_Action item_
Each record is to be transcribed in full and exactly.

_Entries shown_
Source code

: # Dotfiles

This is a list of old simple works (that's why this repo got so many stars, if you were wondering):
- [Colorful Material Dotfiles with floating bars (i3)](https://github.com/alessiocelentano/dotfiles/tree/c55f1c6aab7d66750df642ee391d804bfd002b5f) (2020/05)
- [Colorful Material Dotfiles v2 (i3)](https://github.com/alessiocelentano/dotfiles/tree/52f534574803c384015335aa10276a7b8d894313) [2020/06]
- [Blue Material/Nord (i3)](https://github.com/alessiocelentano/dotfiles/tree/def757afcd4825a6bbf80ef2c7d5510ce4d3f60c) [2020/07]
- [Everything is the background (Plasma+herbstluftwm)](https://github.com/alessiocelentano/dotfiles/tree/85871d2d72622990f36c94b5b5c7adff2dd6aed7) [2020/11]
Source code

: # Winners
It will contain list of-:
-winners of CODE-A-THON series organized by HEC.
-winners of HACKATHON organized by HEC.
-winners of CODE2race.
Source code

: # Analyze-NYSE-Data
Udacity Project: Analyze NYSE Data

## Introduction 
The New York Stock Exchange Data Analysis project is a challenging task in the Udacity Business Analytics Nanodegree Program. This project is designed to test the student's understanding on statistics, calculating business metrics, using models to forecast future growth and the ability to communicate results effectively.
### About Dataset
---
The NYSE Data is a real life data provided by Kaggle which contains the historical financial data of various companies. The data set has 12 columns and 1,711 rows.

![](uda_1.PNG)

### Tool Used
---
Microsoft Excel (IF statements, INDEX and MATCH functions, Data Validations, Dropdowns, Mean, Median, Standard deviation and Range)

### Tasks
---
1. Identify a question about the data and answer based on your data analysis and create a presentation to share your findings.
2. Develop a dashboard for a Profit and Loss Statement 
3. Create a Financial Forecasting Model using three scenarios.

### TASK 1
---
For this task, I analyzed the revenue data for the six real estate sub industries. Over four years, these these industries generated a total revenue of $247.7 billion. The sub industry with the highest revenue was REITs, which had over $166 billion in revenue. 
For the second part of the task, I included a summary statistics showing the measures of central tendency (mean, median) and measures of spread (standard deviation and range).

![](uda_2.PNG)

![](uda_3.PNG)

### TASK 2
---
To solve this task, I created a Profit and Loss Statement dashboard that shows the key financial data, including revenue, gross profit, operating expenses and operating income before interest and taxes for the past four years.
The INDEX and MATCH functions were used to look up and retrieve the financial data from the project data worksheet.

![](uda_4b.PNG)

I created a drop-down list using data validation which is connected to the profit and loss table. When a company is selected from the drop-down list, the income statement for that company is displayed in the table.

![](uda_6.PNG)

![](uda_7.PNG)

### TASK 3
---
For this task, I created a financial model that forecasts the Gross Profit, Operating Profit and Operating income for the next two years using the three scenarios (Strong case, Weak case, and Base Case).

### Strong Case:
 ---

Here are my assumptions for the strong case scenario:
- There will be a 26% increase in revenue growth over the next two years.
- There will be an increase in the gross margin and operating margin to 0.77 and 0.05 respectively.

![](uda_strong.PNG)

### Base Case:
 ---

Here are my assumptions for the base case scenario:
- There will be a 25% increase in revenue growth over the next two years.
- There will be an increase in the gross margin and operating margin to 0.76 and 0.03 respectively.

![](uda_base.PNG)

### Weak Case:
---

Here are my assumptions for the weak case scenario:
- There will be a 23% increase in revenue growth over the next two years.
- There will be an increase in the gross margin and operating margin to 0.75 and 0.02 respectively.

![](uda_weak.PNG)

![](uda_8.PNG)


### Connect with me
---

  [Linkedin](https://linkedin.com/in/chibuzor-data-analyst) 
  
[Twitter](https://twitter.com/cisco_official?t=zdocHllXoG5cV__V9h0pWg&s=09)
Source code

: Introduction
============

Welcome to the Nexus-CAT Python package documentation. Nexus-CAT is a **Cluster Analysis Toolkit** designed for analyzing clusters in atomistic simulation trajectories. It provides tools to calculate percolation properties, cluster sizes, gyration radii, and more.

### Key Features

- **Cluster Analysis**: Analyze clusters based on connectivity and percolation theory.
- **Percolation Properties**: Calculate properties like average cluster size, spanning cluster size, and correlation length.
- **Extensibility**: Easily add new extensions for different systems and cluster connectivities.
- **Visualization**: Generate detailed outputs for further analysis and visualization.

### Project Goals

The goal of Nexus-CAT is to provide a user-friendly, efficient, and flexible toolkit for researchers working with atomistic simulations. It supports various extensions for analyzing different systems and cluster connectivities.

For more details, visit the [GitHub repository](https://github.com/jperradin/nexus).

_Result of the exercise_
Source code

: # Dotfiles

This is a list of old simple works (that's why this repo got so many stars, if you were wondering):
- [Colorful Material Dotfiles with floating bars (i3)](https://github.com/alessiocelentano/dotfiles/tree/c55f1c6aab7d66750df642ee391d804bfd002b5f) (2020/05)
- [Colorful Material Dotfiles v2 (i3)](https://github.com/alessiocelentano/dotfiles/tree/52f534574803c384015335aa10276a7b8d894313) [2020/06]
- [Blue Material/Nord (i3)](https://github.com/alessiocelentano/dotfiles/tree/def757afcd4825a6bbf80ef2c7d5510ce4d3f60c) [2020/07]
- [Everything is the background (Plasma+herbstluftwm)](https://github.com/alessiocelentano/dotfiles/tree/85871d2d72622990f36c94b5b5c7adff2dd6aed7) [2020/11]
Source code

: # Winners
It will contain list of-:
-winners of CODE-A-THON series organized by HEC.
-winners of HACKATHON organized by HEC.
-winners of CODE2race.
Source code

: # Analyze-NYSE-Data
Udacity Project: Analyze NYSE Data

## Introduction 
The New York Stock Exchange Data Analysis project is a challenging task in the Udacity Business Analytics Nanodegree Program. This project is designed to test the student's understanding on statistics, calculating business metrics, using models to forecast future growth and the ability to communicate results effectively.
### About Dataset
---
The NYSE Data is a real life data provided by Kaggle which contains the historical financial data of various companies. The data set has 12 columns and 1,711 rows.

![](uda_1.PNG)

### Tool Used
---
Microsoft Excel (IF statements, INDEX and MATCH functions, Data Validations, Dropdowns, Mean, Median, Standard deviation and Range)

### Tasks
---
1. Identify a question about the data and answer based on your data analysis and create a presentation to share your findings.
2. Develop a dashboard for a Profit and Loss Statement 
3. Create a Financial Forecasting Model using three scenarios.

### TASK 1
---
For this task, I analyzed the revenue data for the six real estate sub industries. Over four years, these these industries generated a total revenue of $247.7 billion. The sub industry with the highest revenue was REITs, which had over $166 billion in revenue. 
For the second part of the task, I included a summary statistics showing the measures of central tendency (mean, median) and measures of spread (standard deviation and range).

![](uda_2.PNG)

![](uda_3.PNG)

### TASK 2
---
To solve this task, I created a Profit and Loss Statement dashboard that shows the key financial data, including revenue, gross profit, operating expenses and operating income before interest and taxes for the past four years.
The INDEX and MATCH functions were used to look up and retrieve the financial data from the project data worksheet.

![](uda_4b.PNG)

I created a drop-down list using data validation which is connected to the profit and loss table. When a company is selected from the drop-down list, the income statement for that company is displayed in the table.

![](uda_6.PNG)

![](uda_7.PNG)

### TASK 3
---
For this task, I created a financial model that forecasts the Gross Profit, Operating Profit and Operating income for the next two years using the three scenarios (Strong case, Weak case, and Base Case).

### Strong Case:
 ---

Here are my assumptions for the strong case scenario:
- There will be a 26% increase in revenue growth over the next two years.
- There will be an increase in the gross margin and operating margin to 0.77 and 0.05 respectively.

![](uda_strong.PNG)

### Base Case:
 ---

Here are my assumptions for the base case scenario:
- There will be a 25% increase in revenue growth over the next two years.
- There will be an increase in the gross margin and operating margin to 0.76 and 0.03 respectively.

![](uda_base.PNG)

### Weak Case:
---

Here are my assumptions for the weak case scenario:
- There will be a 23% increase in revenue growth over the next two years.
- There will be an increase in the gross margin and operating margin to 0.75 and 0.02 respectively.

![](uda_weak.PNG)

![](uda_8.PNG)


### Connect with me
---

  [Linkedin](https://linkedin.com/in/chibuzor-data-analyst) 
  
[Twitter](https://twitter.com/cisco_official?t=zdocHllXoG5cV__V9h0pWg&s=09)
Source code

: Introduction
============

Welcome to the Nexus-CAT Python package documentation. Nexus-CAT is a **Cluster Analysis Toolkit** designed for analyzing clusters in atomistic simulation trajectories. It provides tools to calculate percolation properties, cluster sizes, gyration radii, and more.

### Key Features

- **Cluster Analysis**: Analyze clusters based on connectivity and percolation theory.
- **Percolation Properties**: Calculate properties like average cluster size, spanning cluster size, and correlation length.
- **Extensibility**: Easily add new extensions for different systems and cluster connectivities.
- **Visualization**: Generate detailed outputs for further analysis and visualization.

### Project Goals

The goal of Nexus-CAT is to provide a user-friendly, efficient, and flexible toolkit for researchers working with atomistic simulations. It supports various extensions for analyzing different systems and cluster connectivities.

For more details, visit the [GitHub repository](https://github.com/jperradin/nexus).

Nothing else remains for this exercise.